**Assigned task**.
Any images in the records should be skipped; transcribe the rest exactly.

**Stored data**.
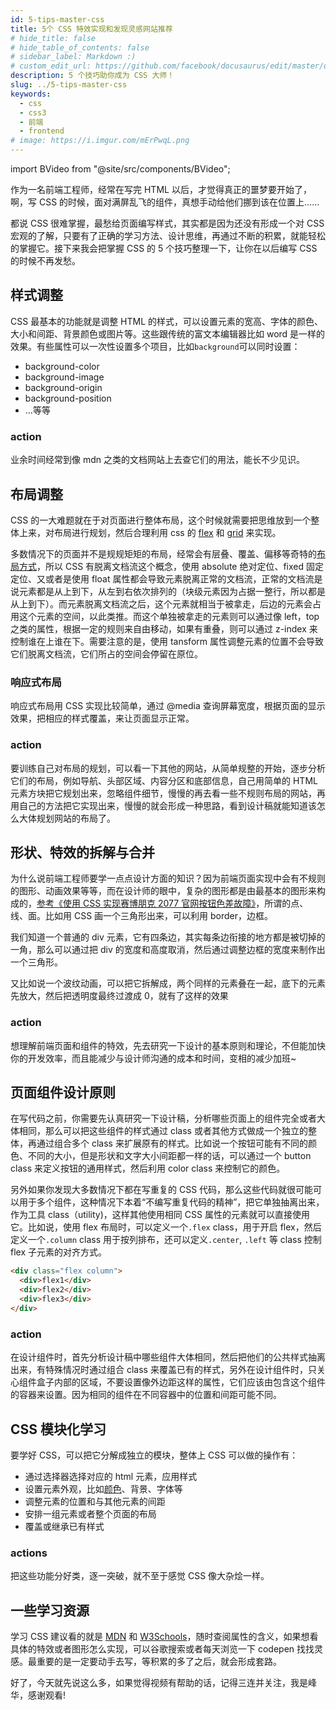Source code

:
 ```yaml
---
id: 5-tips-master-css
title: 5个 CSS 特效实现和发现灵感网站推荐
# hide_title: false
# hide_table_of_contents: false
# sidebar_label: Markdown :)
# custom_edit_url: https://github.com/facebook/docusaurus/edit/master/docs/api-doc-markdown.md
description: 5 个技巧助你成为 CSS 大师！
slug: ../5-tips-master-css
keywords:
  - css
  - css3
  - 前端
  - frontend
# image: https://i.imgur.com/mErPwqL.png
---
```


import BVideo from "@site/src/components/BVideo";

<BVideo src="//player.bilibili.com/player.html?aid=625417387&bvid=BV1Pt4y1m7ns&cid=184371111&page=1" bsrc="https://www.bilibili.com/video/BV1Pt4y1m7ns/"/>

作为一名前端工程师，经常在写完 HTML 以后，才觉得真正的噩梦要开始了，啊，写 CSS 的时候，面对满屏乱飞的组件，真想手动给他们挪到该在位置上……

都说 CSS 很难掌握，最愁给页面编写样式，其实都是因为还没有形成一个对 CSS 宏观的了解，只要有了正确的学习方法、设计思维，再通过不断的积累，就能轻松的掌握它。接下来我会把掌握 CSS 的 5 个技巧整理一下，让你在以后编写 CSS 的时候不再发愁。

## 样式调整

CSS 最基本的功能就是调整 HTML 的样式，可以设置元素的宽高、字体的颜色、大小和间距、背景颜色或图片等。这些跟传统的富文本编辑器比如 word 是一样的效果。有些属性可以一次性设置多个项目，比如`background`可以同时设置：

- background-color
- background-image
- background-origin
- background-position
- ...等等

### action

业余时间经常到像 mdn 之类的文档网站上去查它们的用法，能长不少见识。

## 布局调整

CSS 的一大难题就在于对页面进行整体布局，这个时候就需要把思维放到一个整体上来，对布局进行规划，然后合理利用 css 的 [flex](../02-flex-layout/index.md) 和 [grid](../01-grid-layout/index.md) 来实现。

多数情况下的页面并不是规规矩矩的布局，经常会有层叠、覆盖、偏移等奇特的[布局方式](../05-position/index.md)，所以 CSS 有脱离文档流这个概念，使用 absolute 绝对定位、fixed 固定定位、又或者是使用 float 属性都会导致元素脱离正常的文档流，正常的文档流是说元素都是从上到下，从左到右依次排列的（块级元素因为占据一整行，所以都是从上到下）。而元素脱离文档流之后，这个元素就相当于被拿走，后边的元素会占用这个元素的空间，以此类推。而这个单独被拿走的元素则可以通过像 left，top 之类的属性，根据一定的规则来自由移动，如果有重叠，则可以通过 z-index 来控制谁在上谁在下。需要注意的是，使用 tansform 属性调整元素的位置不会导致它们脱离文档流，它们所占的空间会停留在原位。

### 响应式布局

响应式布局用 CSS 实现比较简单，通过 @media 查询屏幕宽度，根据页面的显示效果，把相应的样式覆盖，来让页面显示正常。

### action

要训练自己对布局的规划，可以看一下其他的网站，从简单规整的开始，逐步分析它们的布局，例如导航、头部区域、内容分区和底部信息，自己用简单的 HTML 元素方块把它规划出来，忽略组件细节，慢慢的再去看一些不规则布局的网站，再用自己的方法把它实现出来，慢慢的就会形成一种思路，看到设计稿就能知道该怎么大体规划网站的布局了。

## 形状、特效的拆解与合并

为什么说前端工程师要学一点点设计方面的知识？因为前端页面实现中会有不规则的图形、动画效果等等，而在设计师的眼中，复杂的图形都是由最基本的图形来构成的，[参考《使用 CSS 实现赛博朋克 2077 官网按钮色差故障》](../../effects/02-cyberpunk/index.md)，所谓的点、线、面。比如用 CSS 画一个三角形出来，可以利用 border，边框。

我们知道一个普通的 div 元素，它有四条边，其实每条边衔接的地方都是被切掉的一角，那么可以通过把 div 的宽度和高度取消，然后通过调整边框的宽度来制作出一个三角形。

又比如说一个波纹动画，可以把它拆解成，两个同样的元素叠在一起，底下的元素先放大，然后把透明度最终过渡成 0，就有了这样的效果

### action

想理解前端页面和组件的特效，先去研究一下设计的基本原则和理论，不但能加快你的开发效率，而且能减少与设计师沟通的成本和时间，变相的减少加班~

## 页面组件设计原则

在写代码之前，你需要先认真研究一下设计稿，分析哪些页面上的组件完全或者大体相同，那么可以把这些组件的样式通过 class 或者其他方式做成一个独立的整体，再通过组合多个 class 来扩展原有的样式。比如说一个按钮可能有不同的颜色、不同的大小，但是形状和文字大小间距都一样的话，可以通过一个 button class 来定义按钮的通用样式，然后利用 color class 来控制它的颜色。

另外如果你发现大多数情况下都在写重复的 CSS 代码，那么这些代码就很可能可以用于多个组件，这种情况下本着“不编写重复代码的精神”，把它单独抽离出来，作为工具 class（utility)，这样其他使用相同 CSS 属性的元素就可以直接使用它。比如说，使用 flex 布局时，可以定义一个`.flex` class，用于开启 flex，然后定义一个`.column` class 用于按列排布，还可以定义`.center`, `.left` 等 class 控制 flex 子元素的对齐方式。

```html
<div class="flex column">
  <div>flex1</div>
  <div>flex2</div>
  <div>flex3</div>
</div>
```

### action

在设计组件时，首先分析设计稿中哪些组件大体相同，然后把他们的公共样式抽离出来，有特殊情况时通过组合 class 来覆盖已有的样式，另外在设计组件时，只关心组件盒子内部的区域，不要设置像外边距这样的属性，它们应该由包含这个组件的容器来设置。因为相同的组件在不同容器中的位置和间距可能不同。

## CSS 模块化学习

要学好 CSS，可以把它分解成独立的模块，整体上 CSS 可以做的操作有：

- 通过选择器选择对应的 html 元素，应用样式
- 设置元素外观，比如[颜色](../06-css-hsl-color/index.md)、背景、字体等
- 调整元素的位置和与其他元素的间距
- 安排一组元素或者整个页面的布局
- 覆盖或继承已有样式

### actions

把这些功能分好类，逐一突破，就不至于感觉 CSS 像大杂烩一样。

## 一些学习资源

学习 CSS 建议看的就是 [MDN](https://developer.mozilla.org/en-US/) 和 [W3Schools](https://www.w3schools.com/)，随时查阅属性的含义，如果想看具体的特效或者图形怎么实现，可以谷歌搜索或者每天浏览一下 codepen 找找灵感。最重要的是一定要动手去写，等积累的多了之后，就会形成套路。

好了，今天就先说这么多，如果觉得视频有帮助的话，记得三连并关注，我是峰华，感谢观看!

**Exercise solution**.
Source code

:
 ```yaml
---
id: 5-tips-master-css
title: 5个 CSS 特效实现和发现灵感网站推荐
# hide_title: false
# hide_table_of_contents: false
# sidebar_label: Markdown :)
# custom_edit_url: https://github.com/facebook/docusaurus/edit/master/docs/api-doc-markdown.md
description: 5 个技巧助你成为 CSS 大师！
slug: ../5-tips-master-css
keywords:
  - css
  - css3
  - 前端
  - frontend
# image: https://i.imgur.com/mErPwqL.png
---
```


import BVideo from "@site/src/components/BVideo";

<BVideo src="//player.bilibili.com/player.html?aid=625417387&bvid=BV1Pt4y1m7ns&cid=184371111&page=1" bsrc="https://www.bilibili.com/video/BV1Pt4y1m7ns/"/>

作为一名前端工程师，经常在写完 HTML 以后，才觉得真正的噩梦要开始了，啊，写 CSS 的时候，面对满屏乱飞的组件，真想手动给他们挪到该在位置上……

都说 CSS 很难掌握，最愁给页面编写样式，其实都是因为还没有形成一个对 CSS 宏观的了解，只要有了正确的学习方法、设计思维，再通过不断的积累，就能轻松的掌握它。接下来我会把掌握 CSS 的 5 个技巧整理一下，让你在以后编写 CSS 的时候不再发愁。

## 样式调整

CSS 最基本的功能就是调整 HTML 的样式，可以设置元素的宽高、字体的颜色、大小和间距、背景颜色或图片等。这些跟传统的富文本编辑器比如 word 是一样的效果。有些属性可以一次性设置多个项目，比如`background`可以同时设置：

- background-color
- background-image
- background-origin
- background-position
- ...等等

### action

业余时间经常到像 mdn 之类的文档网站上去查它们的用法，能长不少见识。

## 布局调整

CSS 的一大难题就在于对页面进行整体布局，这个时候就需要把思维放到一个整体上来，对布局进行规划，然后合理利用 css 的 [flex](../02-flex-layout/index.md) 和 [grid](../01-grid-layout/index.md) 来实现。

多数情况下的页面并不是规规矩矩的布局，经常会有层叠、覆盖、偏移等奇特的[布局方式](../05-position/index.md)，所以 CSS 有脱离文档流这个概念，使用 absolute 绝对定位、fixed 固定定位、又或者是使用 float 属性都会导致元素脱离正常的文档流，正常的文档流是说元素都是从上到下，从左到右依次排列的（块级元素因为占据一整行，所以都是从上到下）。而元素脱离文档流之后，这个元素就相当于被拿走，后边的元素会占用这个元素的空间，以此类推。而这个单独被拿走的元素则可以通过像 left，top 之类的属性，根据一定的规则来自由移动，如果有重叠，则可以通过 z-index 来控制谁在上谁在下。需要注意的是，使用 tansform 属性调整元素的位置不会导致它们脱离文档流，它们所占的空间会停留在原位。

### 响应式布局

响应式布局用 CSS 实现比较简单，通过 @media 查询屏幕宽度，根据页面的显示效果，把相应的样式覆盖，来让页面显示正常。

### action

要训练自己对布局的规划，可以看一下其他的网站，从简单规整的开始，逐步分析它们的布局，例如导航、头部区域、内容分区和底部信息，自己用简单的 HTML 元素方块把它规划出来，忽略组件细节，慢慢的再去看一些不规则布局的网站，再用自己的方法把它实现出来，慢慢的就会形成一种思路，看到设计稿就能知道该怎么大体规划网站的布局了。

## 形状、特效的拆解与合并

为什么说前端工程师要学一点点设计方面的知识？因为前端页面实现中会有不规则的图形、动画效果等等，而在设计师的眼中，复杂的图形都是由最基本的图形来构成的，[参考《使用 CSS 实现赛博朋克 2077 官网按钮色差故障》](../../effects/02-cyberpunk/index.md)，所谓的点、线、面。比如用 CSS 画一个三角形出来，可以利用 border，边框。

我们知道一个普通的 div 元素，它有四条边，其实每条边衔接的地方都是被切掉的一角，那么可以通过把 div 的宽度和高度取消，然后通过调整边框的宽度来制作出一个三角形。

又比如说一个波纹动画，可以把它拆解成，两个同样的元素叠在一起，底下的元素先放大，然后把透明度最终过渡成 0，就有了这样的效果

### action

想理解前端页面和组件的特效，先去研究一下设计的基本原则和理论，不但能加快你的开发效率，而且能减少与设计师沟通的成本和时间，变相的减少加班~

## 页面组件设计原则

在写代码之前，你需要先认真研究一下设计稿，分析哪些页面上的组件完全或者大体相同，那么可以把这些组件的样式通过 class 或者其他方式做成一个独立的整体，再通过组合多个 class 来扩展原有的样式。比如说一个按钮可能有不同的颜色、不同的大小，但是形状和文字大小间距都一样的话，可以通过一个 button class 来定义按钮的通用样式，然后利用 color class 来控制它的颜色。

另外如果你发现大多数情况下都在写重复的 CSS 代码，那么这些代码就很可能可以用于多个组件，这种情况下本着“不编写重复代码的精神”，把它单独抽离出来，作为工具 class（utility)，这样其他使用相同 CSS 属性的元素就可以直接使用它。比如说，使用 flex 布局时，可以定义一个`.flex` class，用于开启 flex，然后定义一个`.column` class 用于按列排布，还可以定义`.center`, `.left` 等 class 控制 flex 子元素的对齐方式。

```html
<div class="flex column">
  <div>flex1</div>
  <div>flex2</div>
  <div>flex3</div>
</div>
```

### action

在设计组件时，首先分析设计稿中哪些组件大体相同，然后把他们的公共样式抽离出来，有特殊情况时通过组合 class 来覆盖已有的样式，另外在设计组件时，只关心组件盒子内部的区域，不要设置像外边距这样的属性，它们应该由包含这个组件的容器来设置。因为相同的组件在不同容器中的位置和间距可能不同。

## CSS 模块化学习

要学好 CSS，可以把它分解成独立的模块，整体上 CSS 可以做的操作有：

- 通过选择器选择对应的 html 元素，应用样式
- 设置元素外观，比如[颜色](../06-css-hsl-color/index.md)、背景、字体等
- 调整元素的位置和与其他元素的间距
- 安排一组元素或者整个页面的布局
- 覆盖或继承已有样式

### actions

把这些功能分好类，逐一突破，就不至于感觉 CSS 像大杂烩一样。

## 一些学习资源

学习 CSS 建议看的就是 [MDN](https://developer.mozilla.org/en-US/) 和 [W3Schools](https://www.w3schools.com/)，随时查阅属性的含义，如果想看具体的特效或者图形怎么实现，可以谷歌搜索或者每天浏览一下 codepen 找找灵感。最重要的是一定要动手去写，等积累的多了之后，就会形成套路。

好了，今天就先说这么多，如果觉得视频有帮助的话，记得三连并关注，我是峰华，感谢观看!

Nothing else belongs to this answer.